Sunday, April 12, 2009

Working Moms Get an Online Resource: Parsippany-based Site Offers (Global) Job Board & Social Network



PARSIPPANY -- Bradi Nathan gave up an advertising management job at Marie Claire to become a stay-at-home mother to her two children for eight years. Terry Starr twice returned to a lucrative career in recruitment marketing after just three months maternity leave when her two children were born.

Today, the two have partnered to offer mothers who take divergent paths to the office a place to meet and share their frustrations, challenges and successes.

The Livingston mothers launched the Parsippany-based myworkbutterfly.com in January, an online social networking and job search site for working mothers.
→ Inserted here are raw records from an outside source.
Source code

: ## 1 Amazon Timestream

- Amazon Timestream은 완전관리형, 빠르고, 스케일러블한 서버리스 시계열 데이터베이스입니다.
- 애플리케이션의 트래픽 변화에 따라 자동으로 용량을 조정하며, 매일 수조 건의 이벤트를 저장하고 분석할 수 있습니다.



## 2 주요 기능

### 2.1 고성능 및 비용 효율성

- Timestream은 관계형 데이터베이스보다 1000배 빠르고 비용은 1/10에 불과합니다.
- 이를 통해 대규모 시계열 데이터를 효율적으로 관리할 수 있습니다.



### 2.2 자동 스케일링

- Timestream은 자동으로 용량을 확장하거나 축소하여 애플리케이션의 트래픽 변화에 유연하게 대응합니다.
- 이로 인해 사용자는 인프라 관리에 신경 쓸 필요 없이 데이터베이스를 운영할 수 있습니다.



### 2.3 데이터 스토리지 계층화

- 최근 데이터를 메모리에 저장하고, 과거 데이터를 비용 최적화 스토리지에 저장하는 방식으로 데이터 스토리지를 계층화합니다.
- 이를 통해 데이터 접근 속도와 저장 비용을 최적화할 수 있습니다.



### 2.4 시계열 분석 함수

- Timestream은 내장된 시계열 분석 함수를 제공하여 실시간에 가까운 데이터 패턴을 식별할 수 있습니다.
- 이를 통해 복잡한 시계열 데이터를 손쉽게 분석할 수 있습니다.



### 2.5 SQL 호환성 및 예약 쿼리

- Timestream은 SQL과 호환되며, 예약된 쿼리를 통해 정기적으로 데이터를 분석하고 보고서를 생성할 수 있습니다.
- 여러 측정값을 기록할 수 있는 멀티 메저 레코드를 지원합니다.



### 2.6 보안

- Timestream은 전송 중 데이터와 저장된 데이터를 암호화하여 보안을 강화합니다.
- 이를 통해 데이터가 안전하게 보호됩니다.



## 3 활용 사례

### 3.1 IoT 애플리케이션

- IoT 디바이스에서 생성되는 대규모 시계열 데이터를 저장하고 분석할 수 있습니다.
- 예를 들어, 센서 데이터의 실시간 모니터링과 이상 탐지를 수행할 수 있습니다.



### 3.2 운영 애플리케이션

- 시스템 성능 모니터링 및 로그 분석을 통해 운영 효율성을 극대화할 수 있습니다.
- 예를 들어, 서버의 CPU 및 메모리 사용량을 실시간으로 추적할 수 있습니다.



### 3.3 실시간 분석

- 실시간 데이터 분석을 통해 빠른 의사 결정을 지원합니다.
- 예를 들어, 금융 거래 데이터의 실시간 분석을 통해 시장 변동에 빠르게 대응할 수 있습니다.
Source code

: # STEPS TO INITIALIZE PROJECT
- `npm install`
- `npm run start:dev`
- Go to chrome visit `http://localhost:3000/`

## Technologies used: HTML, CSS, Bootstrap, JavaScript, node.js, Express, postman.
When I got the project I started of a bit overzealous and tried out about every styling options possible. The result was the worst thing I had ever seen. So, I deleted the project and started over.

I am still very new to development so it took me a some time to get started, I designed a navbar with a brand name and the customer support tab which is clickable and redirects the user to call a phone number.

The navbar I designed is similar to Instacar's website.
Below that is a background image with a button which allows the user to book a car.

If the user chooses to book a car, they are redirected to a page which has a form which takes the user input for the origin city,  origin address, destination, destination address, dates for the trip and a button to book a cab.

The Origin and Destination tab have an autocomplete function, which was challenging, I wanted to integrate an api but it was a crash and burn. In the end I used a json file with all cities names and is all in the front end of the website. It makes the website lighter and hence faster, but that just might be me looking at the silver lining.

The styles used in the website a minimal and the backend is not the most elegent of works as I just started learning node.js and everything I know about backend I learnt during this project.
Using their experience living on the opposite sides of the mommy wars, the 38-year-old Nathan and 50-year-old Starr have built an online site that seeks to address the needs of both kinds of working mothers -- those who never left the workplace and those seeking to re-enter after an extended leave.

The site -- free to use -- boasts a job board with 10,000 listings, an online career coach, a psychotherapist and interviews with celebrity moms who, despite their high-profile careers, can relate to the same mother's guilt about working while someone else watches their child.

"We're all mothers, we're all trying to do it all well," Nathan said. "We want this to be a rallying place for women helping and supporting other women."

Everything on the site relates to women's needs on their journeys from motherhood to work, they said.

With more than 300 pages of original content discussing everything from staying fit and beauty tips to finances and elder care, Starr and Nathan sought to offer mothers one site that fits all their needs.

Like butterflies, working mothers are often on the move, flitting from one responsibility to the next, and the site, Starr said, is meant to be a constant support system.

Within four months time, the site has 1,800 members, 36,000+ page views a month and is getting access to the likes of Kathie Lee Gifford, Malaak Compton Rock (comedian Chris Rock's wife) and Danielle Monaro, a radio DJ for New York's Z100. The three working mothers sat down for video interviews for the site.

This month features Monaro, who talks about how she wrestled with returning to work and leaving her 6-week-old son with a nanny.

She still feel pangs of guilt when she has to miss an important moment like her now 3-year-old son's Halloween parade.

"Why can't I be there," Monaro said. "Unfortunately I can't do it, I can't do everything."

Myworkbutterfly.com also caught the eye of the 12,000-member Business and Professional Women, a national women's advocacy and networking organization.

The organization was looking to partner with a social networking site in order to reach a younger generation, Blandford said.

BPW was attracted to the site Nathan and Starr created because it brings together a variety of resources, Blandford said.

"It supports mothers, women in transition and women looking for flexibility in their life," said Ayoka Blandford, spokeswoman for BPW.